Шрифт:
Интервал:
Закладка:
Будучи успешным странствующим торговцем, чья территория охватывала пять штатов, дед часто вручал своего сына ненадежным заботам томных, сентиментальных женщин: двоюродных сестер, теток, оставшихся старыми девами, или кого-то, кого Амос успевал найти. Получалось, что родители моего отца, хотя и по разным причинам, уклонялись от воспитания единственного сына. В отцовской битве с миром было что-то безнадежное и непримиримое. Все свои юные годы он чувствовал себя брошенным и никому не нужным. Так что мои дед и бабушка явились косвенными виновниками его вспышек жестокости к собственной семье.
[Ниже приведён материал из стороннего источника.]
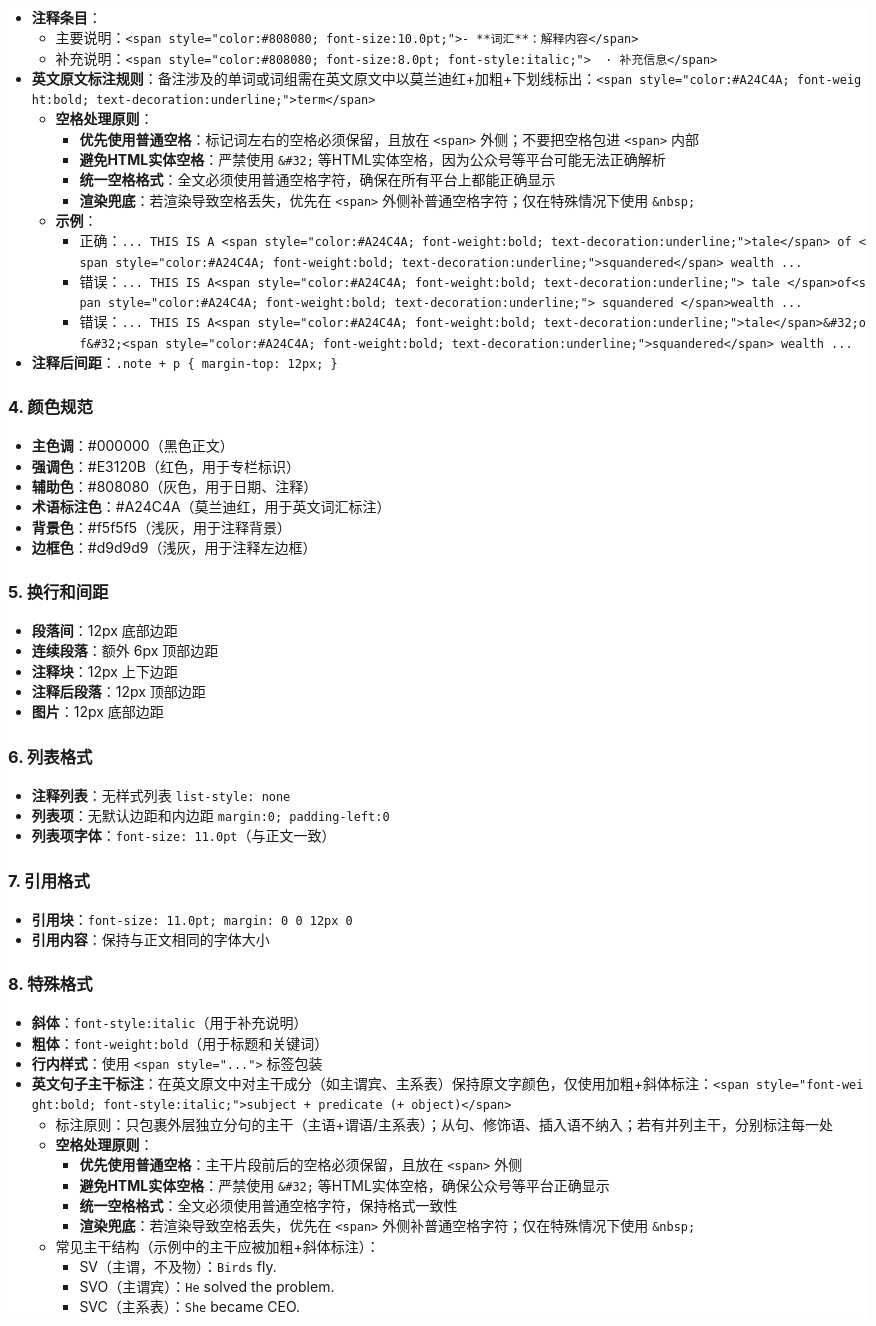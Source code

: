 - **注释条目**：
  - 主要说明：`<span style="color:#808080; font-size:10.0pt;">- **词汇**：解释内容</span>`
  - 补充说明：`<span style="color:#808080; font-size:8.0pt; font-style:italic;">  · 补充信息</span>`
- **英文原文标注规则**：备注涉及的单词或词组需在英文原文中以莫兰迪红+加粗+下划线标出：`<span style="color:#A24C4A; font-weight:bold; text-decoration:underline;">term</span>`
  - **空格处理原则**：
    - **优先使用普通空格**：标记词左右的空格必须保留，且放在 `<span>` 外侧；不要把空格包进 `<span>` 内部
    - **避免HTML实体空格**：严禁使用 `&#32;` 等HTML实体空格，因为公众号等平台可能无法正确解析
    - **统一空格格式**：全文必须使用普通空格字符，确保在所有平台上都能正确显示
    - **渲染兜底**：若渲染导致空格丢失，优先在 `<span>` 外侧补普通空格字符；仅在特殊情况下使用 `&nbsp;`
  - **示例**：
    - 正确：`... THIS IS A <span style="color:#A24C4A; font-weight:bold; text-decoration:underline;">tale</span> of <span style="color:#A24C4A; font-weight:bold; text-decoration:underline;">squandered</span> wealth ...`
    - 错误：`... THIS IS A<span style="color:#A24C4A; font-weight:bold; text-decoration:underline;"> tale </span>of<span style="color:#A24C4A; font-weight:bold; text-decoration:underline;"> squandered </span>wealth ...`
    - 错误：`... THIS IS A<span style="color:#A24C4A; font-weight:bold; text-decoration:underline;">tale</span>&#32;of&#32;<span style="color:#A24C4A; font-weight:bold; text-decoration:underline;">squandered</span> wealth ...`
- **注释后间距**：`.note + p { margin-top: 12px; }`

### 4. 颜色规范
- **主色调**：#000000（黑色正文）
- **强调色**：#E3120B（红色，用于专栏标识）
- **辅助色**：#808080（灰色，用于日期、注释）
- **术语标注色**：#A24C4A（莫兰迪红，用于英文词汇标注）
- **背景色**：#f5f5f5（浅灰，用于注释背景）
- **边框色**：#d9d9d9（浅灰，用于注释左边框）

### 5. 换行和间距
- **段落间**：12px 底部边距
- **连续段落**：额外 6px 顶部边距
- **注释块**：12px 上下边距
- **注释后段落**：12px 顶部边距
- **图片**：12px 底部边距

### 6. 列表格式
- **注释列表**：无样式列表 `list-style: none`
- **列表项**：无默认边距和内边距 `margin:0; padding-left:0`
- **列表项字体**：`font-size: 11.0pt`（与正文一致）

### 7. 引用格式
- **引用块**：`font-size: 11.0pt; margin: 0 0 12px 0`
- **引用内容**：保持与正文相同的字体大小

### 8. 特殊格式
- **斜体**：`font-style:italic`（用于补充说明）
- **粗体**：`font-weight:bold`（用于标题和关键词）
- **行内样式**：使用 `<span style="...">` 标签包装
- **英文句子主干标注**：在英文原文中对主干成分（如主谓宾、主系表）保持原文字颜色，仅使用加粗+斜体标注：`<span style="font-weight:bold; font-style:italic;">subject + predicate (+ object)</span>`
  - 标注原则：只包裹外层独立分句的主干（主语+谓语/主系表）；从句、修饰语、插入语不纳入；若有并列主干，分别标注每一处
  - **空格处理原则**：
    - **优先使用普通空格**：主干片段前后的空格必须保留，且放在 `<span>` 外侧
    - **避免HTML实体空格**：严禁使用 `&#32;` 等HTML实体空格，确保公众号等平台正确显示
    - **统一空格格式**：全文必须使用普通空格字符，保持格式一致性
    - **渲染兜底**：若渲染导致空格丢失，优先在 `<span>` 外侧补普通空格字符；仅在特殊情况下使用 `&nbsp;`
  - 常见主干结构（示例中的主干应被加粗+斜体标注）：
    - SV（主谓，不及物）：`Birds` fly.
    - SVO（主谓宾）：`He` solved the problem.
    - SVC（主系表）：`She` became CEO.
Дед и бабушка были словно дети, получившие разное воспитание, потому их дом сохранял для меня аромат святилища и детского сада одновременно. Между собой они говорили с необычайной учтивостью. По сути, это даже нельзя было назвать разговорами: ни легкого подтрунивания, ни намека на флирт, ни обмена сплетнями. Казалось, они продолжают жить каждый своей жизнью. Никакие человеческие чувства не нарушали их странную, неявно выраженную привязанность друг к другу. Я приглядывался к их отношениям, испытывая ощущения, близкие к благоговению, поскольку не понимал, на чем все между ними держится. Я чувствовал: они любят друг друга, но без огня и страсти. Не было в их отношениях и затаенной злобы, лихорадочных выплесков, заметных душевных приливов и отливов — просто брак без «погоды в доме», штиль, смирение; спокойные дни в Гольфстриме такого же спокойного старения. Они бесхитростно радовались тому, что они рядом, и на этом фоне брак наших родителей казался грубым и непристойным. Однако чтобы обрести эту гармонию, деду и бабушке понадобилось прожить врозь более двадцати лет.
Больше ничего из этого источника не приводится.